AS: What’s interesting about studying that period of the 2000s is that the language you use to stigmatise asylum seekers on Monday, you find applied to people who are white and working class on Tuesday. So, ideas find their origin in one place and then they broaden out. I think in terms of the myth of the benefit scrounger, and it is a myth, so many studies have been done that show that the scale of benefits fraud is actually very small. Similarly, the levels of intergenerational worklessness are quite marginal. These myths persist even amongst people who are definitely working class.
I can think about members of my own family who are still employed in manual heavy industry. One of the things that you often hear them saying is, “Well, I work hard, but here’s this person who I can picture in my head who’s doing nothing and getting something”.
The asylum seeker issue – it’s astonishing how close we are right now to what we were hearing 20 years ago. So, Sarah Pochin, the recently elected Reform MP for Runcorn, was saying, “All of the new social housing is going to illegal immigrants”. She just pulled that out of the air. But it pops up nearly every week now, doesn’t it? That tells you something about the power of media, which is you repeat something until people feel it’s true, even if they can’t see it around them. They’ll find their perceptions are warped until it fits the picture that they get from the newspapers.
An example I give in the book is in the early 2000s, during the local elections in Broxbourne, which is where the BNP got one of their first council seats. You had residents in Broxbourne saying, “I’m sick of seeing asylum seekers strolling into the Post Office picking up their giro”. It turns out there were no asylum seekers in Broxbourne.
JL: A couple of personal questions just to finish, if that’s okay. Where do you see Ash Sarkar in five years’ time?
AS: You know what? I’m terrible at imagining my own future, and I always have been. My partner is somebody who’s got a real five-year plan. He can say, I want to do this by this time, this by this time, this by another time. Whereas I’m so gut-led. I just think, what feels right? What do I enjoy doing? I can’t tell you where I want to be in five years’ time but the thing which feels really important to me currently is continuing to build up the institution of Novara Media. We live in an era where it encourages people to build up big private followings for themselves. It’s an influencer model of contesting politics. The thing which I talk about in the book is that there’s no unit less powerful than the individual. Because I can get hit by a bus, I can get cancelled, I can do something really stupid, which takes me out of the game in its entirety. It’s very difficult to do that with an organisation of 25 people. That’s one of the things that’s really important to me.
JL: Finally, as a Spurs fan, were you sorry that Ange got the boot?
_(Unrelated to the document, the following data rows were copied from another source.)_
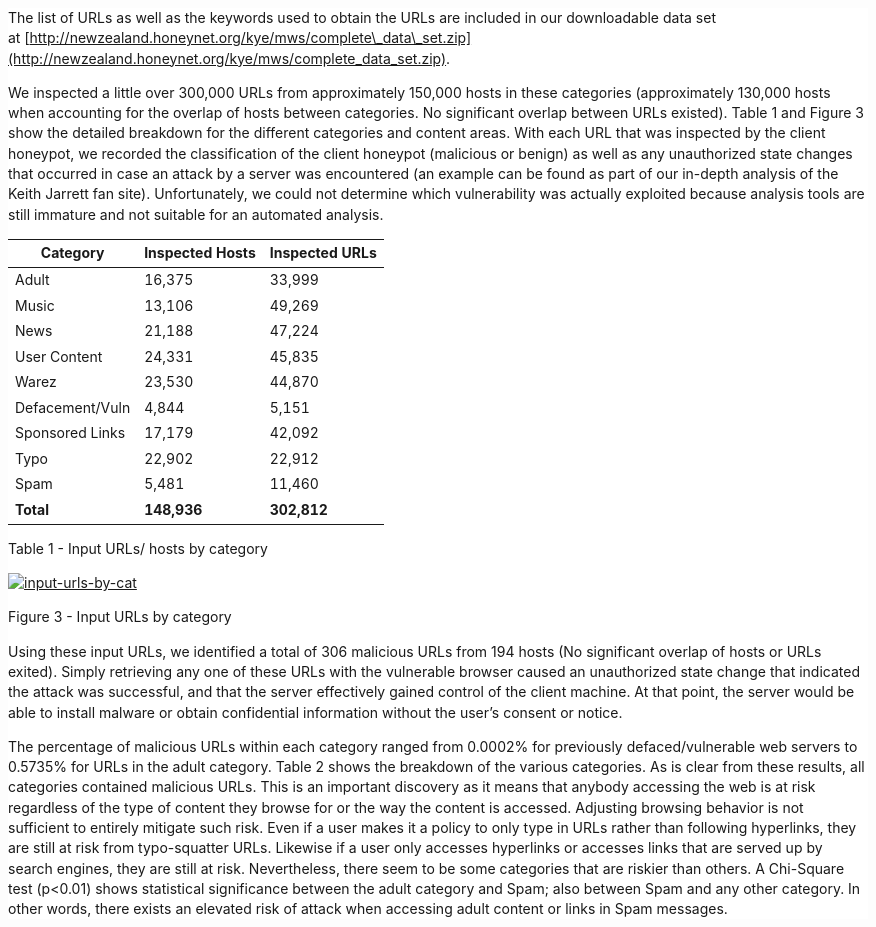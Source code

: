 The list of URLs as well as the keywords used to obtain the URLs are included in our downloadable data set at [http://newzealand.honeynet.org/kye/mws/complete\_data\_set.zip](http://newzealand.honeynet.org/kye/mws/complete_data_set.zip).

We inspected a little over 300,000 URLs from approximately 150,000 hosts in these categories (approximately 130,000 hosts when accounting for the overlap of hosts between categories. No significant overlap between URLs existed). Table 1 and Figure 3 show the detailed breakdown for the different categories and content areas. With each URL that was inspected by the client honeypot, we recorded the classification of the client honeypot (malicious or benign) as well as any unauthorized state changes that occurred in case an attack by a server was encountered (an example can be found as part of our in-depth analysis of the Keith Jarrett fan site). Unfortunately, we could not determine which vulnerability was actually exploited because analysis tools are still immature and not suitable for an automated analysis.

| Category           | Inspected Hosts | Inspected URLs |
|--------------------|-----------------|----------------|
| Adult              | 16,375          | 33,999         |
| Music              | 13,106          | 49,269         |
| News               | 21,188          | 47,224         |
| User Content       | 24,331          | 45,835         |
| Warez              | 23,530          | 44,870         |
| Defacement/Vuln    | 4,844           | 5,151          |
| Sponsored Links    | 17,179          | 42,092         |
| Typo               | 22,902          | 22,912         |
| Spam               | 5,481           | 11,460         |
| **Total**          | **148,936**     | **302,812**    |

Table 1 - Input URLs/ hosts by category

[![input-urls-by-cat](images/Figure3.JPG "input-urls-by-cat")](https://www.honeynet.org/node/159)

Figure 3 - Input URLs by category

Using these input URLs, we identified a total of 306 malicious URLs from 194 hosts (No significant overlap of hosts or URLs exited). Simply retrieving any one of these URLs with the vulnerable browser caused an unauthorized state change that indicated the attack was successful, and that the server effectively gained control of the client machine. At that point, the server would be able to install malware or obtain confidential information without the user’s consent or notice.

The percentage of malicious URLs within each category ranged from 0.0002% for previously defaced/vulnerable web servers to 0.5735% for URLs in the adult category. Table 2 shows the breakdown of the various categories. As is clear from these results, all categories contained malicious URLs. This is an important discovery as it means that anybody accessing the web is at risk regardless of the type of content they browse for or the way the content is accessed. Adjusting browsing behavior is not sufficient to entirely mitigate such risk. Even if a user makes it a policy to only type in URLs rather than following hyperlinks, they are still at risk from typo-squatter URLs. Likewise if a user only accesses hyperlinks or accesses links that are served up by search engines, they are still at risk. Nevertheless, there seem to be some categories that are riskier than others. A Chi-Square test (p<0.01) shows statistical significance between the adult category and Spam; also between Spam and any other category. In other words, there exists an elevated risk of attack when accessing adult content or links in Spam messages.

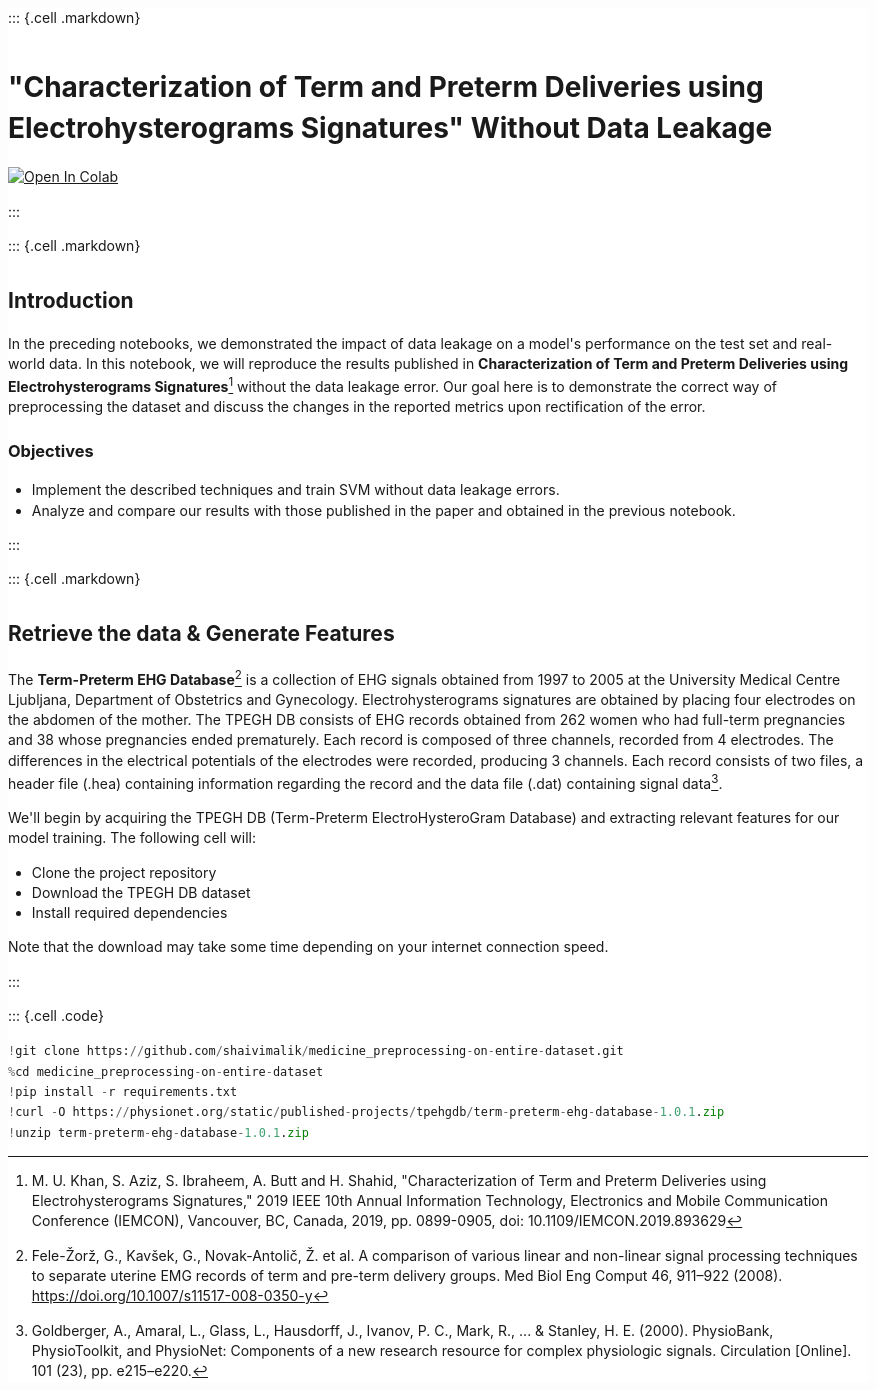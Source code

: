 ::: {.cell .markdown}

# "Characterization of Term and Preterm Deliveries using Electrohysterograms Signatures" Without Data Leakage

[![Open In Colab](https://colab.research.google.com/assets/colab-badge.svg)](https://colab.research.google.com/github/shaivimalik/medicine_preprocessing-on-entire-dataset/blob/main/notebooks/04.ipynb)

:::

::: {.cell .markdown}
## Introduction

In the preceding notebooks, we demonstrated the impact of data leakage on a model's performance on the test set and real-world data. In this notebook, we will reproduce the results published in **Characterization of Term and Preterm Deliveries using Electrohysterograms Signatures**[^1] without the data leakage error. Our goal here is to demonstrate the correct way of preprocessing the dataset and discuss the changes in the reported metrics upon rectification of the error.

### Objectives

- Implement the described techniques and train SVM without data leakage errors.
- Analyze and compare our results with those published in the paper and obtained in the previous notebook.

:::

::: {.cell .markdown}
## Retrieve the data & Generate Features

The **Term-Preterm EHG Database**[^2] is a collection of EHG signals obtained from 1997 to 2005 at the University Medical Centre Ljubljana, Department of Obstetrics and Gynecology. Electrohysterograms signatures are obtained by placing four electrodes on the abdomen of the mother. The TPEGH DB consists of EHG records obtained from 262 women who had full-term pregnancies and 38 whose pregnancies ended prematurely. Each record is composed of three channels, recorded from 4 electrodes. The differences in the electrical potentials of the electrodes were recorded, producing 3 channels. Each record consists of two files, a header file (.hea) containing information regarding the record and the data file (.dat) containing signal data[^3].

We'll begin by acquiring the TPEGH DB (Term-Preterm ElectroHysteroGram Database) and extracting relevant features for our model training. The following cell will:

- Clone the project repository
- Download the TPEGH DB dataset
- Install required dependencies

Note that the download may take some time depending on your internet connection speed.

:::

::: {.cell .code}
```python
!git clone https://github.com/shaivimalik/medicine_preprocessing-on-entire-dataset.git
%cd medicine_preprocessing-on-entire-dataset
!pip install -r requirements.txt
!curl -O https://physionet.org/static/published-projects/tpehgdb/term-preterm-ehg-database-1.0.1.zip
!unzip term-preterm-ehg-database-1.0.1.zip
``` 


[^1]: M. U. Khan, S. Aziz, S. Ibraheem, A. Butt and H. Shahid, "Characterization of Term and Preterm Deliveries using Electrohysterograms Signatures," 2019 IEEE 10th Annual Information Technology, Electronics and Mobile Communication Conference (IEMCON), Vancouver, BC, Canada, 2019, pp. 0899-0905, doi: 10.1109/IEMCON.2019.893629
[^2]: Fele-Žorž, G., Kavšek, G., Novak-Antolič, Ž. et al. A comparison of various linear and non-linear signal processing techniques to separate uterine EMG records of term and pre-term delivery groups. Med Biol Eng Comput 46, 911–922 (2008). https://doi.org/10.1007/s11517-008-0350-y
[^3]: Goldberger, A., Amaral, L., Glass, L., Hausdorff, J., Ivanov, P. C., Mark, R., ... & Stanley, H. E. (2000). PhysioBank, PhysioToolkit, and PhysioNet: Components of a new research resource for complex physiologic signals. Circulation [Online]. 101 (23), pp. e215–e220.
[^4]: Haibo He, Yang Bai, E. A. Garcia and Shutao Li, "ADASYN: Adaptive synthetic sampling approach for imbalanced learning," 2008 IEEE International Joint Conference on Neural Networks (IEEE World Congress on Computational Intelligence), Hong Kong, 2008, pp. 1322-1328, doi: 10.1109/IJCNN.2008.4633969. keywords: {Classification algorithms;Decision trees;Algorithm design and analysis;Training data;Machine learning;Accuracy;Machine learning algorithms}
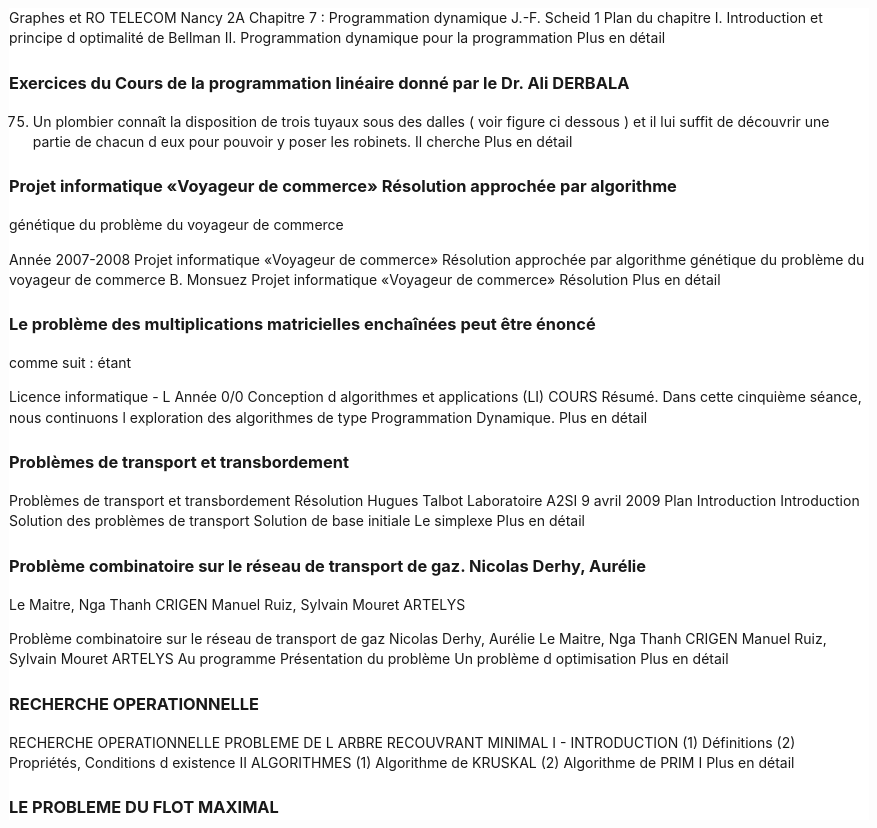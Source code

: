 Graphes et RO TELECOM Nancy 2A Chapitre 7 : Programmation dynamique J.-F. Scheid
1 Plan du chapitre I. Introduction et principe d optimalité de Bellman II. Programmation
dynamique pour la programmation
Plus en détail
### Exercices du Cours de la programmation linéaire donné par le Dr. Ali DERBALA

75. Un plombier connaît la disposition de trois tuyaux sous des dalles ( voir figure
ci dessous ) et il lui suffit de découvrir une partie de chacun d eux pour pouvoir
y poser les robinets. Il cherche
Plus en détail
### Projet informatique «Voyageur de commerce» Résolution approchée par algorithme
génétique du problème du voyageur de commerce

Année 2007-2008 Projet informatique «Voyageur de commerce» Résolution approchée
par algorithme génétique du problème du voyageur de commerce B. Monsuez Projet
informatique «Voyageur de commerce» Résolution
Plus en détail
### Le problème des multiplications matricielles enchaînées peut être énoncé
comme suit : étant

Licence informatique - L Année 0/0 Conception d algorithmes et applications (LI)
COURS Résumé. Dans cette cinquième séance, nous continuons l exploration des
algorithmes de type Programmation Dynamique.
Plus en détail
### Problèmes de transport et transbordement

Problèmes de transport et transbordement Résolution Hugues Talbot Laboratoire A2SI
9 avril 2009 Plan Introduction Introduction Solution des problèmes de transport
Solution de base initiale Le simplexe
Plus en détail
### Problème combinatoire sur le réseau de transport de gaz. Nicolas Derhy, Aurélie
Le Maitre, Nga Thanh CRIGEN Manuel Ruiz, Sylvain Mouret ARTELYS

Problème combinatoire sur le réseau de transport de gaz Nicolas Derhy, Aurélie
Le Maitre, Nga Thanh CRIGEN Manuel Ruiz, Sylvain Mouret ARTELYS Au programme Présentation
du problème Un problème d optimisation
Plus en détail
### RECHERCHE OPERATIONNELLE

RECHERCHE OPERATIONNELLE PROBLEME DE L ARBRE RECOUVRANT MINIMAL I - INTRODUCTION
(1) Définitions (2) Propriétés, Conditions d existence II ALGORITHMES (1) Algorithme
de KRUSKAL (2) Algorithme de PRIM I
Plus en détail
### LE PROBLEME DU FLOT MAXIMAL
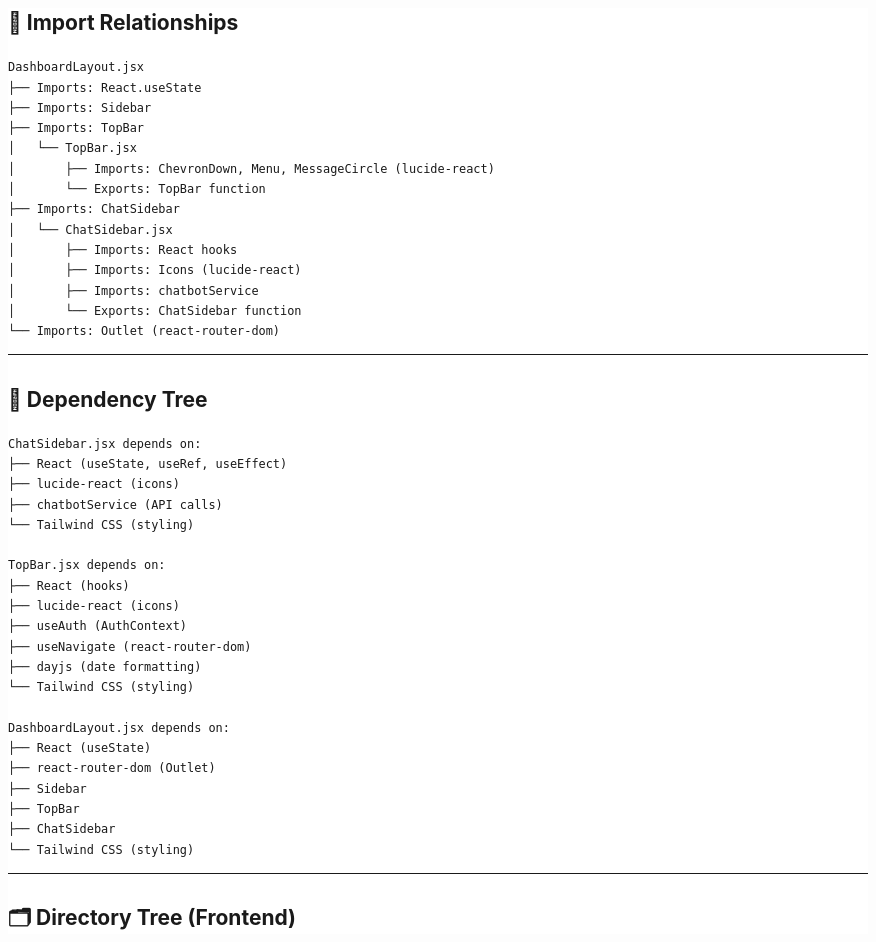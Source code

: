 
## 🎯 Import Relationships

```
DashboardLayout.jsx
├── Imports: React.useState
├── Imports: Sidebar
├── Imports: TopBar
│   └── TopBar.jsx
│       ├── Imports: ChevronDown, Menu, MessageCircle (lucide-react)
│       └── Exports: TopBar function
├── Imports: ChatSidebar
│   └── ChatSidebar.jsx
│       ├── Imports: React hooks
│       ├── Imports: Icons (lucide-react)
│       ├── Imports: chatbotService
│       └── Exports: ChatSidebar function
└── Imports: Outlet (react-router-dom)
```

---

## 🔐 Dependency Tree

```
ChatSidebar.jsx depends on:
├── React (useState, useRef, useEffect)
├── lucide-react (icons)
├── chatbotService (API calls)
└── Tailwind CSS (styling)

TopBar.jsx depends on:
├── React (hooks)
├── lucide-react (icons)
├── useAuth (AuthContext)
├── useNavigate (react-router-dom)
├── dayjs (date formatting)
└── Tailwind CSS (styling)

DashboardLayout.jsx depends on:
├── React (useState)
├── react-router-dom (Outlet)
├── Sidebar
├── TopBar
├── ChatSidebar
└── Tailwind CSS (styling)
```

---

## 🗂️ Directory Tree (Frontend)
AS: I’m so glad someone’s asking the questions that matter. I was really sad about it. And I know that this isn’t reasonable. I know that 17th place is unconscionable. And I also know that there’s a way in which he didn’t fulfil his promise. We thought what we were going to get was this super tactical strategy-led manager. Instead, we got someone who was able to improve the vibes of the club, – we felt like we enjoyed the football we were watching (at least for the first six months) and then we got a trophy. So, maybe Thomas Frank can be the guy who’s actually going to be really tactical. But it’s been 17 years since we won a trophy. You owe him to start the next season. You see him one day crying with the trophy in front of thousands of adoring fans, and then they get rid of him the following week. I think we owed him better. I was really looking forward to next season being the one where we got relegated but won the Champions League.